* **Listed entries**
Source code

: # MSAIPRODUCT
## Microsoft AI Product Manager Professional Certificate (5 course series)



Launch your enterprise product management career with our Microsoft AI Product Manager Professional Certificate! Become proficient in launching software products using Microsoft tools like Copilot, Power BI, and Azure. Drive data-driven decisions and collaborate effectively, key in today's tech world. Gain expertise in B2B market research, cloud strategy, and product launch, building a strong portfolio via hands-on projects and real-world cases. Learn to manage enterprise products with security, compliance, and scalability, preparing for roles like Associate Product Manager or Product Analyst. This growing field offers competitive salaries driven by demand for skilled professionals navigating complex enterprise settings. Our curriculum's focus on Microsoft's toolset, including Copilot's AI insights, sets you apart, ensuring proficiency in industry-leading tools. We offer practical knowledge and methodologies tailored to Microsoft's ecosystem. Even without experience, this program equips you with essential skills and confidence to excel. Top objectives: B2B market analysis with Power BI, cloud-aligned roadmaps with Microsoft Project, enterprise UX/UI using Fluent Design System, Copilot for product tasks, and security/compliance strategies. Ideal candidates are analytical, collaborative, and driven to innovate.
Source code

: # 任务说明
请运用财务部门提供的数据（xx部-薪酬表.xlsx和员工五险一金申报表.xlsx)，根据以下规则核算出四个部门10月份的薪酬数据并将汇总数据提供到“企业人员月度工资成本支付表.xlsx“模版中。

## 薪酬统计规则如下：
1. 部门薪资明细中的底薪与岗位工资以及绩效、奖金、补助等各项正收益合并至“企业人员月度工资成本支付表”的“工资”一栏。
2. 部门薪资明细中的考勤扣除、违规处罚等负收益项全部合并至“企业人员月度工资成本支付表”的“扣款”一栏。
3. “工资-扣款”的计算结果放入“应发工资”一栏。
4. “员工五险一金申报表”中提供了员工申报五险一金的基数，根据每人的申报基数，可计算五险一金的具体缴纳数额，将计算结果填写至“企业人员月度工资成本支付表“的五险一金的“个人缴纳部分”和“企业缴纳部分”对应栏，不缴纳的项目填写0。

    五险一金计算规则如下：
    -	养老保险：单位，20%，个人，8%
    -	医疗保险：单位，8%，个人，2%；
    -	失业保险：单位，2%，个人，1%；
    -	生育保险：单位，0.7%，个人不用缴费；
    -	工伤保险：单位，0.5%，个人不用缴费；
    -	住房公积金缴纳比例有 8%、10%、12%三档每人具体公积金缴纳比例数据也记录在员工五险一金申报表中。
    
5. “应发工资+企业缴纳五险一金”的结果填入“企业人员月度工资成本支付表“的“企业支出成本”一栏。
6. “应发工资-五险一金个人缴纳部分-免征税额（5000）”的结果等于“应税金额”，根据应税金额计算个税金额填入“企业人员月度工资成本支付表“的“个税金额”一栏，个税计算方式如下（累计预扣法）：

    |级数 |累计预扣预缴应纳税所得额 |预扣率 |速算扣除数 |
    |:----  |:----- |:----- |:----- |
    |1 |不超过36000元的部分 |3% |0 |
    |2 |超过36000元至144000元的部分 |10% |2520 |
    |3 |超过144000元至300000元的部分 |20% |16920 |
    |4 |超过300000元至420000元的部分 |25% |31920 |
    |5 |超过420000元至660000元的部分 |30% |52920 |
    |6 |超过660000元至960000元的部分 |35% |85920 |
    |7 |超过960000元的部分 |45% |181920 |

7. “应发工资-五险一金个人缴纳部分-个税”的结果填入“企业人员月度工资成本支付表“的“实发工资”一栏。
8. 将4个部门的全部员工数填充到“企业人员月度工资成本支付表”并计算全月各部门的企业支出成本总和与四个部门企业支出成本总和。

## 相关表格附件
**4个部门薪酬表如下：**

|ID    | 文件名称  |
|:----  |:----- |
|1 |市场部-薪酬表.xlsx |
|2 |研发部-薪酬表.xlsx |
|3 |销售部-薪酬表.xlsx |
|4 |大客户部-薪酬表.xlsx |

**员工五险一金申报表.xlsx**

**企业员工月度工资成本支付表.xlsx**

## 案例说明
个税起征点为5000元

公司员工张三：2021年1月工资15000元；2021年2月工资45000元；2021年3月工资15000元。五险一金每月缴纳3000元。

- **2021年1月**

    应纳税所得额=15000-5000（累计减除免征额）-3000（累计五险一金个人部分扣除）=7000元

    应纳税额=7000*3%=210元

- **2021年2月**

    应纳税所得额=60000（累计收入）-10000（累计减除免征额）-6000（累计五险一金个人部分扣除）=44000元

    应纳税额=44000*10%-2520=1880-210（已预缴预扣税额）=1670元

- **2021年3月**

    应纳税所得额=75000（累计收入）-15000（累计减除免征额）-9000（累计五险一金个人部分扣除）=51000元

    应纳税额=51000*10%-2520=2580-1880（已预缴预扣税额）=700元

* **Work order**
Leaving every word in place, retype all of the listing.

* **Result for this task**
Source code

: # MSAIPRODUCT
## Microsoft AI Product Manager Professional Certificate (5 course series)



Launch your enterprise product management career with our Microsoft AI Product Manager Professional Certificate! Become proficient in launching software products using Microsoft tools like Copilot, Power BI, and Azure. Drive data-driven decisions and collaborate effectively, key in today's tech world. Gain expertise in B2B market research, cloud strategy, and product launch, building a strong portfolio via hands-on projects and real-world cases. Learn to manage enterprise products with security, compliance, and scalability, preparing for roles like Associate Product Manager or Product Analyst. This growing field offers competitive salaries driven by demand for skilled professionals navigating complex enterprise settings. Our curriculum's focus on Microsoft's toolset, including Copilot's AI insights, sets you apart, ensuring proficiency in industry-leading tools. We offer practical knowledge and methodologies tailored to Microsoft's ecosystem. Even without experience, this program equips you with essential skills and confidence to excel. Top objectives: B2B market analysis with Power BI, cloud-aligned roadmaps with Microsoft Project, enterprise UX/UI using Fluent Design System, Copilot for product tasks, and security/compliance strategies. Ideal candidates are analytical, collaborative, and driven to innovate.
Source code

: # 任务说明
请运用财务部门提供的数据（xx部-薪酬表.xlsx和员工五险一金申报表.xlsx)，根据以下规则核算出四个部门10月份的薪酬数据并将汇总数据提供到“企业人员月度工资成本支付表.xlsx“模版中。

## 薪酬统计规则如下：
1. 部门薪资明细中的底薪与岗位工资以及绩效、奖金、补助等各项正收益合并至“企业人员月度工资成本支付表”的“工资”一栏。
2. 部门薪资明细中的考勤扣除、违规处罚等负收益项全部合并至“企业人员月度工资成本支付表”的“扣款”一栏。
3. “工资-扣款”的计算结果放入“应发工资”一栏。
4. “员工五险一金申报表”中提供了员工申报五险一金的基数，根据每人的申报基数，可计算五险一金的具体缴纳数额，将计算结果填写至“企业人员月度工资成本支付表“的五险一金的“个人缴纳部分”和“企业缴纳部分”对应栏，不缴纳的项目填写0。

    五险一金计算规则如下：
    -	养老保险：单位，20%，个人，8%
    -	医疗保险：单位，8%，个人，2%；
    -	失业保险：单位，2%，个人，1%；
    -	生育保险：单位，0.7%，个人不用缴费；
    -	工伤保险：单位，0.5%，个人不用缴费；
    -	住房公积金缴纳比例有 8%、10%、12%三档每人具体公积金缴纳比例数据也记录在员工五险一金申报表中。
    
5. “应发工资+企业缴纳五险一金”的结果填入“企业人员月度工资成本支付表“的“企业支出成本”一栏。
6. “应发工资-五险一金个人缴纳部分-免征税额（5000）”的结果等于“应税金额”，根据应税金额计算个税金额填入“企业人员月度工资成本支付表“的“个税金额”一栏，个税计算方式如下（累计预扣法）：

    |级数 |累计预扣预缴应纳税所得额 |预扣率 |速算扣除数 |
    |:----  |:----- |:----- |:----- |
    |1 |不超过36000元的部分 |3% |0 |
    |2 |超过36000元至144000元的部分 |10% |2520 |
    |3 |超过144000元至300000元的部分 |20% |16920 |
    |4 |超过300000元至420000元的部分 |25% |31920 |
    |5 |超过420000元至660000元的部分 |30% |52920 |
    |6 |超过660000元至960000元的部分 |35% |85920 |
    |7 |超过960000元的部分 |45% |181920 |

7. “应发工资-五险一金个人缴纳部分-个税”的结果填入“企业人员月度工资成本支付表“的“实发工资”一栏。
8. 将4个部门的全部员工数填充到“企业人员月度工资成本支付表”并计算全月各部门的企业支出成本总和与四个部门企业支出成本总和。

## 相关表格附件
**4个部门薪酬表如下：**

|ID    | 文件名称  |
|:----  |:----- |
|1 |市场部-薪酬表.xlsx |
|2 |研发部-薪酬表.xlsx |
|3 |销售部-薪酬表.xlsx |
|4 |大客户部-薪酬表.xlsx |

**员工五险一金申报表.xlsx**

**企业员工月度工资成本支付表.xlsx**

## 案例说明
个税起征点为5000元

公司员工张三：2021年1月工资15000元；2021年2月工资45000元；2021年3月工资15000元。五险一金每月缴纳3000元。

- **2021年1月**

    应纳税所得额=15000-5000（累计减除免征额）-3000（累计五险一金个人部分扣除）=7000元

    应纳税额=7000*3%=210元

- **2021年2月**

    应纳税所得额=60000（累计收入）-10000（累计减除免征额）-6000（累计五险一金个人部分扣除）=44000元

    应纳税额=44000*10%-2520=1880-210（已预缴预扣税额）=1670元

- **2021年3月**

    应纳税所得额=75000（累计收入）-15000（累计减除免征额）-9000（累计五险一金个人部分扣除）=51000元

    应纳税额=51000*10%-2520=2580-1880（已预缴预扣税额）=700元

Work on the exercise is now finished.